Few middle-class people aspire to live in a 44,000-square-foot mansion like the one Bill Gates built for himself near Seattle. But by building that mansion Gates set a new norm for other exceedingly wealthy people, some of whom subsequently built mansions just as big. These giant mansions also ratcheted up the aspirations of people below them, who were rich rather than exceedingly wealthy, and who began building larger homes than they had ever lived in before. And so on down the income ladder, until the new norm reached the middle class.
As economist Robert H. Frank has pointed out, something like this chain of comparisons helps explain why the typical new home built in the United States in 2007 (2,500 square feet) was about 50 percent larger than its counterpart built in 1977 (1,780 square feet), even though median incomes barely rose.4 A similar comparative process operated on other purchases. As the exceedingly rich threw million-dollar birthday parties and even more extravagant weddings, a chain of comparison also pushed up the price of middle-class celebrations. The typical American wedding cost $11,213 in 1980; by 2007 it cost $28,082 (both adjusted for inflation).

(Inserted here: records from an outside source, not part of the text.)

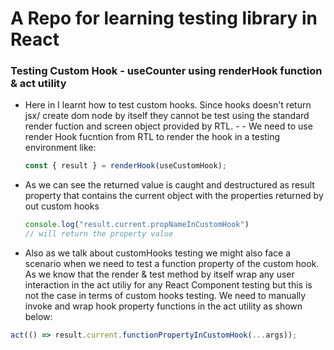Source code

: # A Repo for learning testing library in React

### Testing Custom Hook - useCounter using renderHook function & act utility 
- Here in I learnt how to test custom hooks. Since hooks doesn't return jsx/ create dom node by itself they cannot be test using the standard render fuction and screen object provided by RTL. - - We need to use render Hook fucntion from RTL to render the hook in a testing environment like:
   
   ```js
   const { result } = renderHook(useCustomHook);
   ```
- As we can see the returned value is caught and destructured as result property that contains the current object with the properties returned by out custom hooks
  
  ```js
  console.log("result.current.propNameInCustomHook")
  // will return the property value
  ```

- Also as we talk about customHooks testing we might also face a scenario when we need to test a function property of the custom hook. As we know that the render & test method by itself wrap any user interaction in the act utiliy for any React Component testing but this is not the case in terms of custom hooks testing. We need to manually invoke and wrap hook property functions in the act utility as shown below:

```js
act(() => result.current.functionPropertyInCustomHook(...args));
```
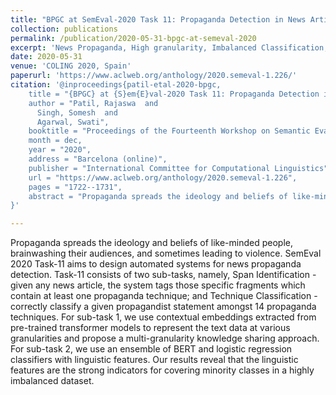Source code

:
 ```yaml
---
title: "BPGC at SemEval-2020 Task 11: Propaganda Detection in News Articles with Multi-Granularity Knowledge Sharing and Linguistic Features based Ensemble Learning"
collection: publications
permalink: /publication/2020-05-31-bpgc-at-semeval-2020
excerpt: 'News Propaganda, High granularity, Imbalanced Classification, Contextual Embeddings'
date: 2020-05-31
venue: 'COLING 2020, Spain'
paperurl: 'https://www.aclweb.org/anthology/2020.semeval-1.226/'
citation: '@inproceedings{patil-etal-2020-bpgc,
    title = "{BPGC} at {S}em{E}val-2020 Task 11: Propaganda Detection in News Articles with Multi-Granularity Knowledge Sharing and Linguistic Features Based Ensemble Learning",
    author = "Patil, Rajaswa  and
      Singh, Somesh  and
      Agarwal, Swati",
    booktitle = "Proceedings of the Fourteenth Workshop on Semantic Evaluation",
    month = dec,
    year = "2020",
    address = "Barcelona (online)",
    publisher = "International Committee for Computational Linguistics",
    url = "https://www.aclweb.org/anthology/2020.semeval-1.226",
    pages = "1722--1731",
    abstract = "Propaganda spreads the ideology and beliefs of like-minded people, brainwashing their audiences, and sometimes leading to violence. SemEval 2020 Task-11 aims to design automated systems for news propaganda detection. Task-11 consists of two sub-tasks, namely, Span Identification - given any news article, the system tags those specific fragments which contain at least one propaganda technique; and Technique Classification - correctly classify a given propagandist statement amongst 14 propaganda techniques. For sub-task 1, we use contextual embeddings extracted from pre-trained transformer models to represent the text data at various granularities and propose a multi-granularity knowledge sharing approach. For sub-task 2, we use an ensemble of BERT and logistic regression classifiers with linguistic features. Our results reveal that the linguistic features are the strong indicators for covering minority classes in a highly imbalanced dataset.",
}'

---
```


Propaganda spreads the ideology and beliefs of like-minded people, brainwashing their audiences, and sometimes leading to violence. SemEval 2020 Task-11 aims to design automated systems for news propaganda detection. Task-11 consists of two sub-tasks, namely, Span Identification - given any news article, the system tags those specific fragments which contain at least one propaganda technique; and Technique Classification - correctly classify a given propagandist statement amongst 14 propaganda techniques. For sub-task 1, we use contextual embeddings extracted from pre-trained transformer models to represent the text data at various granularities and propose a multi-granularity knowledge sharing approach. For sub-task 2, we use an ensemble of BERT and logistic regression classifiers with linguistic features. Our results reveal that the linguistic features are the strong indicators for covering minority classes in a highly imbalanced dataset.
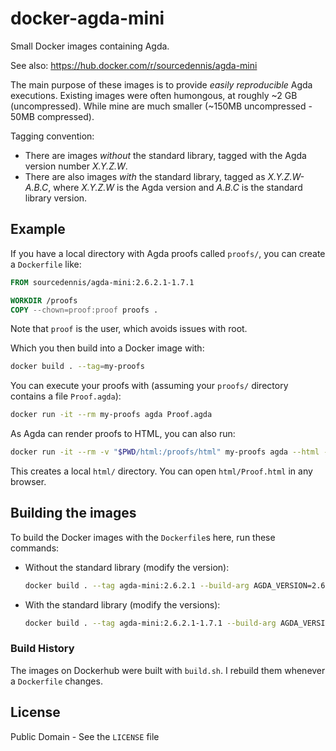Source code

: # docker-agda-mini

Small Docker images containing Agda.

See also: https://hub.docker.com/r/sourcedennis/agda-mini

The main purpose of these images is to provide *easily reproducible* Agda executions. Existing images were often humongous, at roughly \~2 GB (uncompressed). While mine are much smaller (\~150MB uncompressed - 50MB compressed).

Tagging convention:

* There are images *without* the standard library, tagged with the Agda version number *X.Y.Z.W*.
* There are also images *with* the standard library, tagged as *X.Y.Z.W-A.B.C*, where *X.Y.Z.W* is the Agda version and *A.B.C* is the standard library version.

## Example

If you have a local directory with Agda proofs called `proofs/`, you can create a `Dockerfile` like:

```Dockerfile
FROM sourcedennis/agda-mini:2.6.2.1-1.7.1

WORKDIR /proofs
COPY --chown=proof:proof proofs .
```

Note that `proof` is the user, which avoids issues with root.

Which you then build into a Docker image with:
```bash
docker build . --tag=my-proofs
```

You can execute your proofs with (assuming your `proofs/` directory contains a file `Proof.agda`):
```bash
docker run -it --rm my-proofs agda Proof.agda
```

As Agda can render proofs to HTML, you can also run:
```bash
docker run -it --rm -v "$PWD/html:/proofs/html" my-proofs agda --html --html-dir=html Proof.agda
```
This creates a local `html/` directory. You can open `html/Proof.html` in any browser.

## Building the images

To build the Docker images with the `Dockerfile`s here, run these commands:

* Without the standard library (modify the version):
  ```bash
  docker build . --tag agda-mini:2.6.2.1 --build-arg AGDA_VERSION=2.6.2.1 --file Dockerfile
  ```
* With the standard library (modify the versions):
  ```bash
  docker build . --tag agda-mini:2.6.2.1-1.7.1 --build-arg AGDA_VERSION=2.6.2.1 --build-arg STDLIB_VERSION=1.7.1 --file stdlib.Dockerfile
  ```

### Build History

The images on Dockerhub were built with `build.sh`. I rebuild them whenever a `Dockerfile` changes.

## License

Public Domain - See the `LICENSE` file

The middle class couldn’t really afford these homes, weddings and many of the other things it bought, which is why so many people went so deeply into debt. But by 2008 that debt option disappeared—which may help explain why, for example, the typical new home in 2009 slipped back to 2,392 square feet. Yet the chain of comparison has not disappeared.
The very rich may have become somewhat more guarded about displaying their opulence. During the Great Recession, conspicuous consumption became unseemly. “Shopping is a little vulgar right now”, said an editor at Allure magazine. Yet in a world of instant and pervasive communication, the rich cannot easily hide their wealth. Shortly after Lehman Brothers went bust, the Daily Beast reported that Kathleen Fuld, wife of former Lehman Brothers CEO Richard Fuld, selected a plain white bag to conceal her purchase of three $2,225 cashmere scarves at a Hermes boutique in New York. One website, created in 2009, allows the curious to type in the name of any CEO or financial tycoon and zoom in on a bird’s-eye view of their personal estates.
As income and wealth have continued to accumulate at the top, the rich also have been able to buy more highly desirable things whose supply is necessarily limited. Prestigious universities have only a limited number of places, which is one way they maintain their prestige. Because those schools are often gateways to the best jobs, competition for admission is intense. As the rich have grown richer while the middle has lost ground, children from wealthy families have been at an increasing advantage in this regard: They attend high-quality private high schools (or, which amounts to the same thing, top-ranked public high schools accessible only to families wealthy enough to live in the areas they serve), even as the quality of public schools available to most families has declined. Their children have access to pricey private tutors to help them with difficult subjects, to test preparation services that guide them through SATs and other entrance exams, and to coaches to help ready their applications. Some children of the wealthy also gain favorable treatment by admissions officials because their parents are major donors to the college (or likely to become so if their child is admitted).
Increasingly, too, the most accomplished doctors and medical specialists, and the best hospitals and healthcare facilities, have become available only to the very rich. The recent health care legislation will extend care to more people and necessarily limit what doctors and hospitals can charge, as does Medicare. For this reason, the reform is unlikely to dramatically increase the supply of either. One likely result will be to raise the market price of the most desirable physicians and facilities, making them accessible mainly to those who can afford them.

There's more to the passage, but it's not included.